Meet one family that could have benefited from seeing hidden day care violations much earlier.

When Mazen and Holly Baayoun needed day care for their 2-year-old daughter, they wrote three pages of questions for staff at the facilities they visited. They wanted to know not only about the curriculum and recent accidents, but also how far the fire department is from the facility. In the end, they chose Sierra School in Santa Clarita, California, for its strong academic focus.

Less than two months later, the Baayouns’ daughter had a black eye when they picked her up at school. A teacher had hit her, she said. The local sheriff investigated, but no charges were filed. The Baayouns pulled their daughter from the school.

What the Baayouns didn’t know when they enrolled their child at Sierra, despite their questions and research, was that the facility already was on probation after racking up dozens of serious violations issued by state inspectors. Problems included leaving children unsupervised and using illegal electrical wiring that children could touch.

“So, essentially, I enrolled my daughter in a death trap,” said a tearful Mazen Baayoun when shown a pile of records by The Center for Investigative Reporting.

Sierra is one of 10 day care centers in California with more than two dozen serious violations in the past five years. All of them still are licensed and operating, despite their checkered histories. A few facilities, including Sierra, have had such intractable problems that state regulators have tried to shut them down.

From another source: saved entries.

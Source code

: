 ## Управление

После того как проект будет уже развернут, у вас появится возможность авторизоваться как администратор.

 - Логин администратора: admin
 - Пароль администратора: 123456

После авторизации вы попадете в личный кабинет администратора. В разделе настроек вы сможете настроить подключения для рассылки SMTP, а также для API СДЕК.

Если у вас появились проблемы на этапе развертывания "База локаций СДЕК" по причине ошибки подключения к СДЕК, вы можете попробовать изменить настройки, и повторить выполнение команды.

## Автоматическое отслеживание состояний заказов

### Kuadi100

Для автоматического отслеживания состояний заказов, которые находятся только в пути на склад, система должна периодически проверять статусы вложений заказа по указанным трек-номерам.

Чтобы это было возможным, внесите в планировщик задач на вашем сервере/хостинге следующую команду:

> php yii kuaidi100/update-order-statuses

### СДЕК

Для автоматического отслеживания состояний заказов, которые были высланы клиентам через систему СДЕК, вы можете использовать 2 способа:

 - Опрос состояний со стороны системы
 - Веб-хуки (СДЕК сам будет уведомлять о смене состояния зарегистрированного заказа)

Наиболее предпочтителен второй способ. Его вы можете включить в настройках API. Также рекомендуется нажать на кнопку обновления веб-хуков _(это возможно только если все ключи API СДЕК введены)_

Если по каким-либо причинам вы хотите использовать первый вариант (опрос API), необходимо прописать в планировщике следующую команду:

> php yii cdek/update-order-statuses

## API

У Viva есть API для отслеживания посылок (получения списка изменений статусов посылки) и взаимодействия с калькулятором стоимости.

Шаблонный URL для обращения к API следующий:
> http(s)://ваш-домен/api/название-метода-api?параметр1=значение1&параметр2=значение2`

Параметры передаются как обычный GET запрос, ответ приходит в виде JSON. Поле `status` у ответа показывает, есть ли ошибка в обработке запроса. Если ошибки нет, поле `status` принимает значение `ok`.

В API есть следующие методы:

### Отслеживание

But the state doesn’t tell parents about the problems. California relies on day care center administrators – even those who operate facilities with troubling records – to inform parents of serious violations or when the center has been put on probation.

Besides the Baayouns, other parents were unaware of Sierra’s problems as well. When reporters from CIR spoke with five different parents outside the center, none of them said they knew the school was on probation.

Lalanie Herath, director of Sierra School, said she has disclosed the issues to parents as she is required by the state to do. State law requires child care centers to have parents sign forms acknowledging that they were informed that the school is on probation or has recent serious violations. As proof, a regulatory compliance consultant for Sierra faxed 40 forms, signed by parents, to CIR.

One of the forms had a signature for Mazen Baayoun dated in July 2014, nearly two months after he removed his daughter from the center. He disputes its authenticity. In a Nov. 2 email to the California Department of Social Services, he wrote: “In July of 2014 our daughter had already started going to a new facility and we had cut all ties with Sierra School.” He added that the signature at the bottom of the form does not match his handwriting.

“We believe the form was fabricated and false,” he wrote.

When a reporter attempted to contact Herath about the form, she hung up. Her consultant referred us to her lawyer, who did not return multiple calls for comment or respond to a letter sent by certified mail.

In October, the Department of Social Services took legal action to revoke Sierra School’s probation and strip its license to operate. Among the state’s reasons for doing so: School officials “failed to notify parents of the probationary status” of the license, according to state records.

Yet the school remains open, even though state regulators believe it has violated the terms of its probation, because the school has the right to appeal.

“The fundamental tenet in the American legal system is that there’s due process and that government usually doesn’t have the right to just do something quickly unless there’s an immediate life and safety concern,” said Pat Leary, chief deputy director of the Department of Social Services, speaking about centers with troubled records.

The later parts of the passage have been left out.